# Source data
####

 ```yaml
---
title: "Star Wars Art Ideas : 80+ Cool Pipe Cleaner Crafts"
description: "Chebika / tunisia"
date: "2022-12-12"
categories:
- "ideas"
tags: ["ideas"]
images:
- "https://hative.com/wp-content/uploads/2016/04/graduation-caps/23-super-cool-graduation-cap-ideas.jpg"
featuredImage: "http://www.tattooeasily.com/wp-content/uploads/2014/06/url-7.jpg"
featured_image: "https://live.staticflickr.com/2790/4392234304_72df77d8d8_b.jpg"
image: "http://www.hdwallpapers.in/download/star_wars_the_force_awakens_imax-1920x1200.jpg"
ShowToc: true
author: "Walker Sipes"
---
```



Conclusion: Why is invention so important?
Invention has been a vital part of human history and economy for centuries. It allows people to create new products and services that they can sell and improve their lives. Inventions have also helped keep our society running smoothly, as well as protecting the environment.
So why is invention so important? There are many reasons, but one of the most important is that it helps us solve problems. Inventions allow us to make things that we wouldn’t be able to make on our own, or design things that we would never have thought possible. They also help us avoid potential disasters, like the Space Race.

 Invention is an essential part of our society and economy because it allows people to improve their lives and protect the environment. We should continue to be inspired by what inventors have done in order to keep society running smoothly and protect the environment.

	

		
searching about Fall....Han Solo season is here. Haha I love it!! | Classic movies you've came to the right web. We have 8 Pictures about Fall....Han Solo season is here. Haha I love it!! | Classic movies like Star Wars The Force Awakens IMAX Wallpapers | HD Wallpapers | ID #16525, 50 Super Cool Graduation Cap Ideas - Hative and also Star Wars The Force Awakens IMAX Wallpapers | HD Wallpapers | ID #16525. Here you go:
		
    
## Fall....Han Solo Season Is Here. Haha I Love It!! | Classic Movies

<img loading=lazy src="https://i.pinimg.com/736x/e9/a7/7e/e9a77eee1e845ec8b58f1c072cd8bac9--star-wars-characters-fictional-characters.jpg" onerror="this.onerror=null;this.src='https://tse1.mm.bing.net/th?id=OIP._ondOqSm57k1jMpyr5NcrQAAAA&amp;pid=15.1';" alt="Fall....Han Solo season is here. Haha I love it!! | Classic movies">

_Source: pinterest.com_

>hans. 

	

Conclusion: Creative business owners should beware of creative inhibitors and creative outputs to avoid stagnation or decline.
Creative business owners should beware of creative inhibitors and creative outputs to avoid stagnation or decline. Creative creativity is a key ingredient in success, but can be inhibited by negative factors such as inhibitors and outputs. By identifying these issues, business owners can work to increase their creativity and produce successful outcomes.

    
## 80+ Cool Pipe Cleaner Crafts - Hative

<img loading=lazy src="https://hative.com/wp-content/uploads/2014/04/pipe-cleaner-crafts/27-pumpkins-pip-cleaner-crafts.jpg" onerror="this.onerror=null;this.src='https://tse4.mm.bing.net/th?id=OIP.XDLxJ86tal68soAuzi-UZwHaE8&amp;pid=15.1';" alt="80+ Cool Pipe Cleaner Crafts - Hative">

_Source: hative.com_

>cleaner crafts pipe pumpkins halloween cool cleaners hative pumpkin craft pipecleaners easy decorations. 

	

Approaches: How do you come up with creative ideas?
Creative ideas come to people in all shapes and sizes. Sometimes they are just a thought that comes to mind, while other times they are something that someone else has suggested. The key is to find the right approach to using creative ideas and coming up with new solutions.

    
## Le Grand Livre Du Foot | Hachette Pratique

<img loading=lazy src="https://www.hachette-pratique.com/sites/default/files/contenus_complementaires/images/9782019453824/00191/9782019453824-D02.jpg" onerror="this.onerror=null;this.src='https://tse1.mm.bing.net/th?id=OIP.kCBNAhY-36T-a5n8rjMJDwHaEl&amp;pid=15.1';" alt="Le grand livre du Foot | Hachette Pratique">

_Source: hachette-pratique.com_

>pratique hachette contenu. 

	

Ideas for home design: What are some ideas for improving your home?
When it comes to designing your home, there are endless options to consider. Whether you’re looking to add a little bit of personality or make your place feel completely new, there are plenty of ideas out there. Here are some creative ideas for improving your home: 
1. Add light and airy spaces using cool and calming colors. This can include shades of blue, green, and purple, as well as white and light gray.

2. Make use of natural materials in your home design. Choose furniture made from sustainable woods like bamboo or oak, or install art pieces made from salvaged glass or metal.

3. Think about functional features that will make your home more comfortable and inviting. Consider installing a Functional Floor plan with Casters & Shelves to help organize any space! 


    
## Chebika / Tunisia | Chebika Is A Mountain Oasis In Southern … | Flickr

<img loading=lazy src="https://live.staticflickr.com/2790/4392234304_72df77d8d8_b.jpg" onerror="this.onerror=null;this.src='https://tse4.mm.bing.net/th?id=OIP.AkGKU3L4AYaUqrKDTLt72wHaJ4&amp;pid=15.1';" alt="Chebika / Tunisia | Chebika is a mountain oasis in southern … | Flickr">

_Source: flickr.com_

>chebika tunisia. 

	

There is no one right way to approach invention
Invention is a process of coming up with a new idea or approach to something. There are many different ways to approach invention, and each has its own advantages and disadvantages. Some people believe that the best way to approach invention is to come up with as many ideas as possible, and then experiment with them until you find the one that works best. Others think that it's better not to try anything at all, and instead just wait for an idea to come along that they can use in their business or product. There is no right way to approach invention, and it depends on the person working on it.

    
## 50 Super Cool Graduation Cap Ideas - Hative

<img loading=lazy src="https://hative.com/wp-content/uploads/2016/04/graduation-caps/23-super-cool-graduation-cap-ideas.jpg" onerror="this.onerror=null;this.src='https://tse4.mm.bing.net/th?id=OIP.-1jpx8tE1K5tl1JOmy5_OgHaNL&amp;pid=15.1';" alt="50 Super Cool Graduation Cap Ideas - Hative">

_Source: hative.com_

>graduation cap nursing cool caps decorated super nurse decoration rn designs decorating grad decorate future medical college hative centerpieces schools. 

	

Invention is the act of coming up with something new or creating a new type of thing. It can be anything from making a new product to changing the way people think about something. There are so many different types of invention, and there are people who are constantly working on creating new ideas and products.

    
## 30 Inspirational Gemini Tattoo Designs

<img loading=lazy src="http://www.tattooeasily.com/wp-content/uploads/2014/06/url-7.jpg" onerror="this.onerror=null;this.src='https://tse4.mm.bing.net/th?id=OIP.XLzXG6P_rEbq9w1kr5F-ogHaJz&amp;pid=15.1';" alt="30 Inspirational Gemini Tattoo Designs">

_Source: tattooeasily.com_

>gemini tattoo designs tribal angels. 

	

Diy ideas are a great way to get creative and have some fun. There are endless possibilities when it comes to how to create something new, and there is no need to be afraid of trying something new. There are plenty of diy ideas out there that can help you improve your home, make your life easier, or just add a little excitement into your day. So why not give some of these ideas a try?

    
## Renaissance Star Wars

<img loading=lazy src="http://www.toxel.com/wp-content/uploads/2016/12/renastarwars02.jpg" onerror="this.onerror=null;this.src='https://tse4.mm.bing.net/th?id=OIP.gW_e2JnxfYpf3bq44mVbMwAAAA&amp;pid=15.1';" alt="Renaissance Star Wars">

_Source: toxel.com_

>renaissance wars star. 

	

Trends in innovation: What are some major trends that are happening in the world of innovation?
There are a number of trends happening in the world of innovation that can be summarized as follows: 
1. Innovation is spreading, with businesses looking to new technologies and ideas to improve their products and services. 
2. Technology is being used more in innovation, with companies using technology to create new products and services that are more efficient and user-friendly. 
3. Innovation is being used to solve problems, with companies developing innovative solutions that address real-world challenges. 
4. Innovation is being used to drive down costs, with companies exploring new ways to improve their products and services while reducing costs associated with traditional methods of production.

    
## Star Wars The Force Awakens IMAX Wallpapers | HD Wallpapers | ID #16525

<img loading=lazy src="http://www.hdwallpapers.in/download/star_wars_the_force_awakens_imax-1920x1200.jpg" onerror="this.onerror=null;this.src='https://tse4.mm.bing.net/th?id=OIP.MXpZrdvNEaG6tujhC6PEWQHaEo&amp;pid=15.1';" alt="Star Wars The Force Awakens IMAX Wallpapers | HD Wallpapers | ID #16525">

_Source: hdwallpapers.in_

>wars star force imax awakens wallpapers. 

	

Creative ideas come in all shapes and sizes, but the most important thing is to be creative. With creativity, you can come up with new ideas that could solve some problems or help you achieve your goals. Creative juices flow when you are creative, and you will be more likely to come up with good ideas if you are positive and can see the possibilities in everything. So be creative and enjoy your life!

####

# What the task asks
Set down each line exactly as it appears, starting at the top of the data and ending at the line containing "So why is invention", and include no other lines.

# Solution to the exercise
 ```yaml
---
title: "Star Wars Art Ideas : 80+ Cool Pipe Cleaner Crafts"
description: "Chebika / tunisia"
date: "2022-12-12"
categories:
- "ideas"
tags: ["ideas"]
images:
- "https://hative.com/wp-content/uploads/2016/04/graduation-caps/23-super-cool-graduation-cap-ideas.jpg"
featuredImage: "http://www.tattooeasily.com/wp-content/uploads/2014/06/url-7.jpg"
featured_image: "https://live.staticflickr.com/2790/4392234304_72df77d8d8_b.jpg"
image: "http://www.hdwallpapers.in/download/star_wars_the_force_awakens_imax-1920x1200.jpg"
ShowToc: true
author: "Walker Sipes"
---
```



Conclusion: Why is invention so important?
Invention has been a vital part of human history and economy for centuries. It allows people to create new products and services that they can sell and improve their lives. Inventions have also helped keep our society running smoothly, as well as protecting the environment.
So why is invention so important? There are many reasons, but one of the most important is that it helps us solve problems. Inventions allow us to make things that we wouldn’t be able to make on our own, or design things that we would never have thought possible. They also help us avoid potential disasters, like the Space Race.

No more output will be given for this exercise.